● **Exercise brief**
A line qualifies if it holds the string "localMean". Copy every qualifying line from the records.

Data entries:
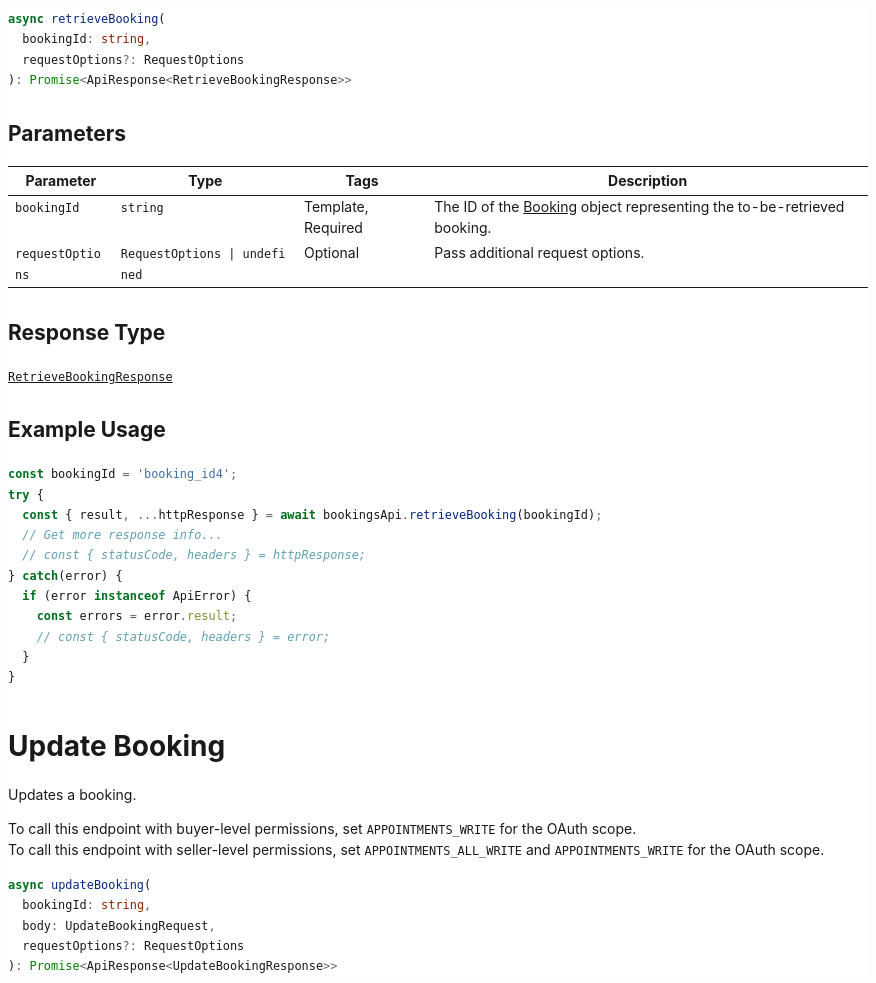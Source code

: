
 ```ts
async retrieveBooking(
  bookingId: string,
  requestOptions?: RequestOptions
): Promise<ApiResponse<RetrieveBookingResponse>>
```

## Parameters

| Parameter | Type | Tags | Description |
|  --- | --- | --- | --- |
| `bookingId` | `string` | Template, Required | The ID of the [Booking](/doc/models/booking.md) object representing the to-be-retrieved booking. |
| `requestOptions` | `RequestOptions \| undefined` | Optional | Pass additional request options. |

## Response Type

[`RetrieveBookingResponse`](/doc/models/retrieve-booking-response.md)

## Example Usage

```ts
const bookingId = 'booking_id4';
try {
  const { result, ...httpResponse } = await bookingsApi.retrieveBooking(bookingId);
  // Get more response info...
  // const { statusCode, headers } = httpResponse;
} catch(error) {
  if (error instanceof ApiError) {
    const errors = error.result;
    // const { statusCode, headers } = error;
  }
}
```


# Update Booking

Updates a booking.

To call this endpoint with buyer-level permissions, set `APPOINTMENTS_WRITE` for the OAuth scope.  
To call this endpoint with seller-level permissions, set `APPOINTMENTS_ALL_WRITE` and `APPOINTMENTS_WRITE` for the OAuth scope.

```ts
async updateBooking(
  bookingId: string,
  body: UpdateBookingRequest,
  requestOptions?: RequestOptions
): Promise<ApiResponse<UpdateBookingResponse>>
```

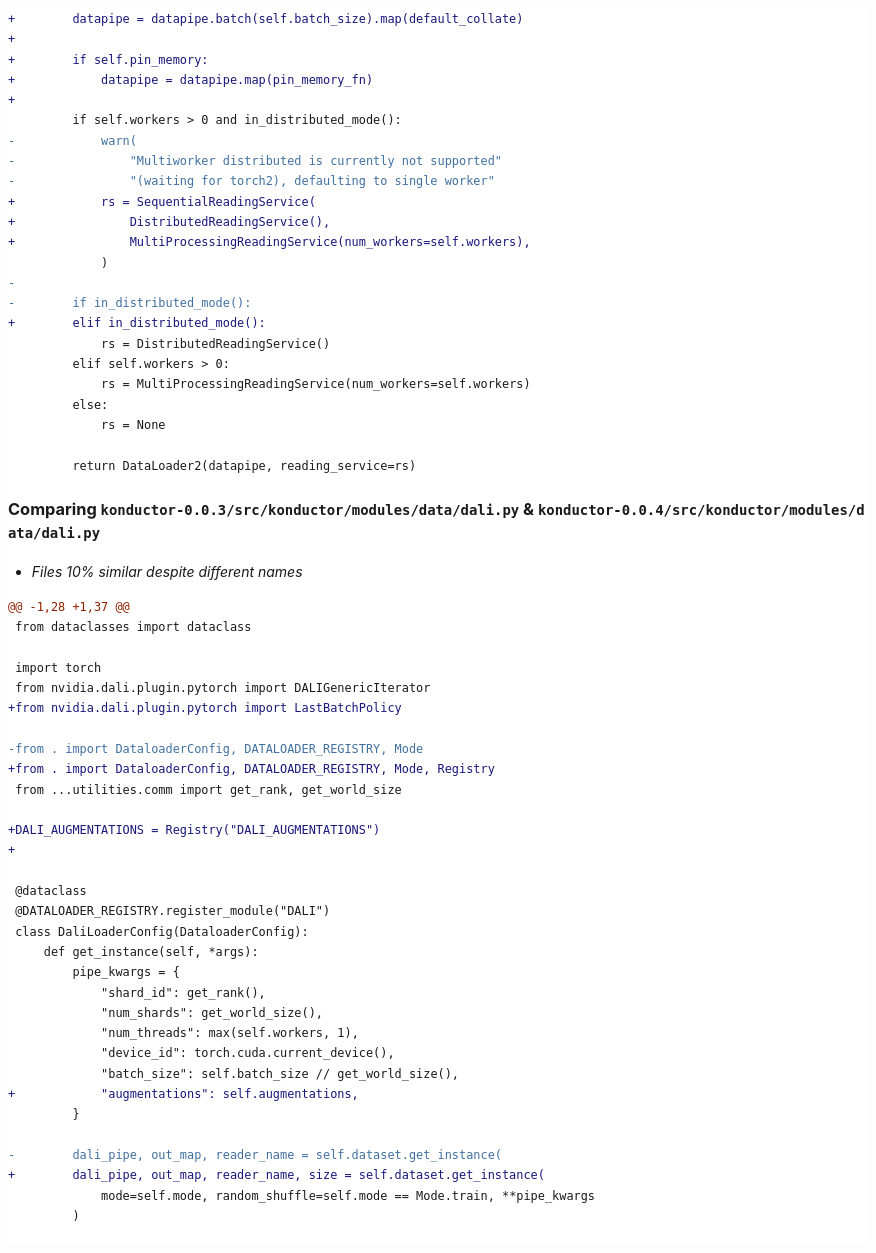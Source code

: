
 ```diff
+        datapipe = datapipe.batch(self.batch_size).map(default_collate)
+
+        if self.pin_memory:
+            datapipe = datapipe.map(pin_memory_fn)
+
         if self.workers > 0 and in_distributed_mode():
-            warn(
-                "Multiworker distributed is currently not supported"
-                "(waiting for torch2), defaulting to single worker"
+            rs = SequentialReadingService(
+                DistributedReadingService(),
+                MultiProcessingReadingService(num_workers=self.workers),
             )
-
-        if in_distributed_mode():
+        elif in_distributed_mode():
             rs = DistributedReadingService()
         elif self.workers > 0:
             rs = MultiProcessingReadingService(num_workers=self.workers)
         else:
             rs = None
 
         return DataLoader2(datapipe, reading_service=rs)
```

### Comparing `konductor-0.0.3/src/konductor/modules/data/dali.py` & `konductor-0.0.4/src/konductor/modules/data/dali.py`

 * *Files 10% similar despite different names*

```diff
@@ -1,28 +1,37 @@
 from dataclasses import dataclass
 
 import torch
 from nvidia.dali.plugin.pytorch import DALIGenericIterator
+from nvidia.dali.plugin.pytorch import LastBatchPolicy
 
-from . import DataloaderConfig, DATALOADER_REGISTRY, Mode
+from . import DataloaderConfig, DATALOADER_REGISTRY, Mode, Registry
 from ...utilities.comm import get_rank, get_world_size
 
+DALI_AUGMENTATIONS = Registry("DALI_AUGMENTATIONS")
+
 
 @dataclass
 @DATALOADER_REGISTRY.register_module("DALI")
 class DaliLoaderConfig(DataloaderConfig):
     def get_instance(self, *args):
         pipe_kwargs = {
             "shard_id": get_rank(),
             "num_shards": get_world_size(),
             "num_threads": max(self.workers, 1),
             "device_id": torch.cuda.current_device(),
             "batch_size": self.batch_size // get_world_size(),
+            "augmentations": self.augmentations,
         }
 
-        dali_pipe, out_map, reader_name = self.dataset.get_instance(
+        dali_pipe, out_map, reader_name, size = self.dataset.get_instance(
             mode=self.mode, random_shuffle=self.mode == Mode.train, **pipe_kwargs
         )
 
```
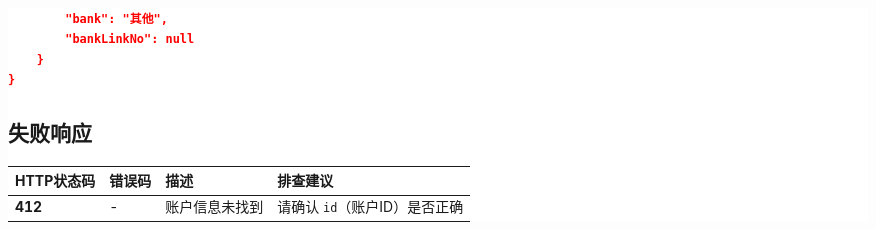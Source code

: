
 ```json
        "bank": "其他",
        "bankLinkNo": null
    }
}
```
</TabItem>
</Tabs>

## 失败响应

| HTTP状态码 | 错误码 | 描述 | 排查建议 |
| :--- | :--- | :--- | :--- |
| **412** | - | 账户信息未找到 | 请确认 `id`（账户ID）是否正确 | 
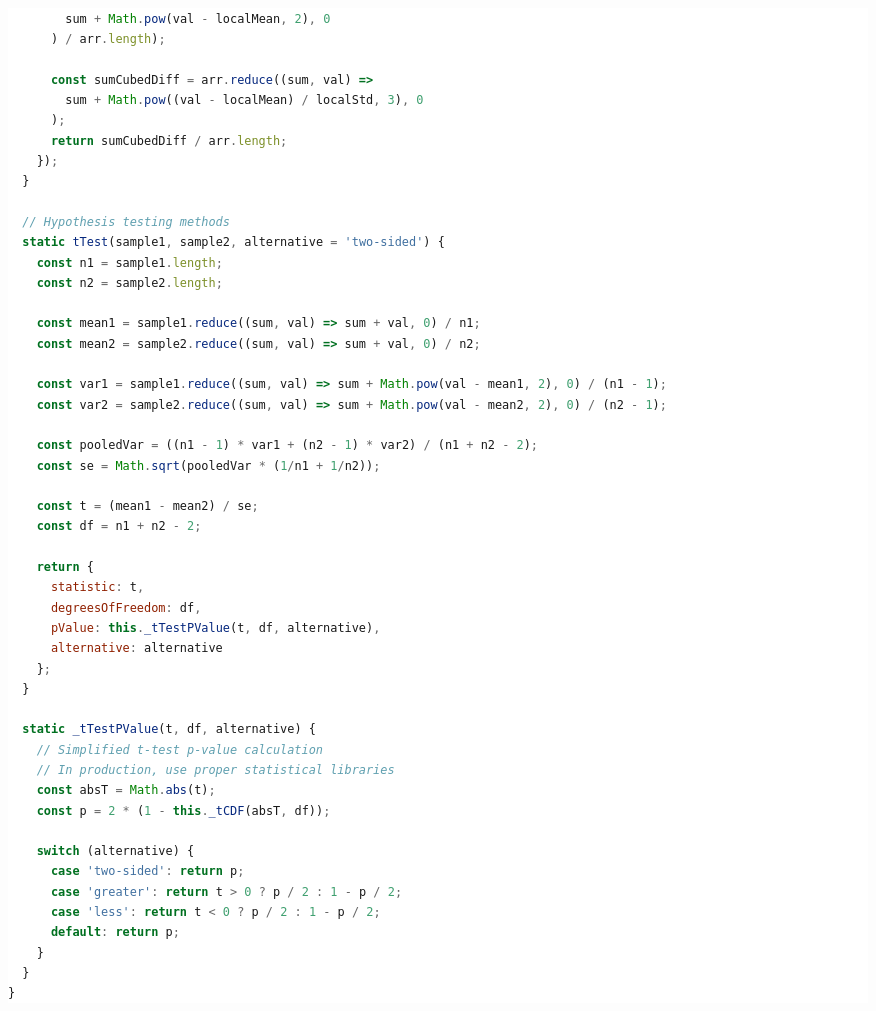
 ```javascript
        sum + Math.pow(val - localMean, 2), 0
      ) / arr.length);
      
      const sumCubedDiff = arr.reduce((sum, val) => 
        sum + Math.pow((val - localMean) / localStd, 3), 0
      );
      return sumCubedDiff / arr.length;
    });
  }
  
  // Hypothesis testing methods
  static tTest(sample1, sample2, alternative = 'two-sided') {
    const n1 = sample1.length;
    const n2 = sample2.length;
    
    const mean1 = sample1.reduce((sum, val) => sum + val, 0) / n1;
    const mean2 = sample2.reduce((sum, val) => sum + val, 0) / n2;
    
    const var1 = sample1.reduce((sum, val) => sum + Math.pow(val - mean1, 2), 0) / (n1 - 1);
    const var2 = sample2.reduce((sum, val) => sum + Math.pow(val - mean2, 2), 0) / (n2 - 1);
    
    const pooledVar = ((n1 - 1) * var1 + (n2 - 1) * var2) / (n1 + n2 - 2);
    const se = Math.sqrt(pooledVar * (1/n1 + 1/n2));
    
    const t = (mean1 - mean2) / se;
    const df = n1 + n2 - 2;
    
    return {
      statistic: t,
      degreesOfFreedom: df,
      pValue: this._tTestPValue(t, df, alternative),
      alternative: alternative
    };
  }
  
  static _tTestPValue(t, df, alternative) {
    // Simplified t-test p-value calculation
    // In production, use proper statistical libraries
    const absT = Math.abs(t);
    const p = 2 * (1 - this._tCDF(absT, df));
    
    switch (alternative) {
      case 'two-sided': return p;
      case 'greater': return t > 0 ? p / 2 : 1 - p / 2;
      case 'less': return t < 0 ? p / 2 : 1 - p / 2;
      default: return p;
    }
  }
}
```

● **Exercise response**
        sum + Math.pow(val - localMean, 2), 0
        sum + Math.pow((val - localMean) / localStd, 3), 0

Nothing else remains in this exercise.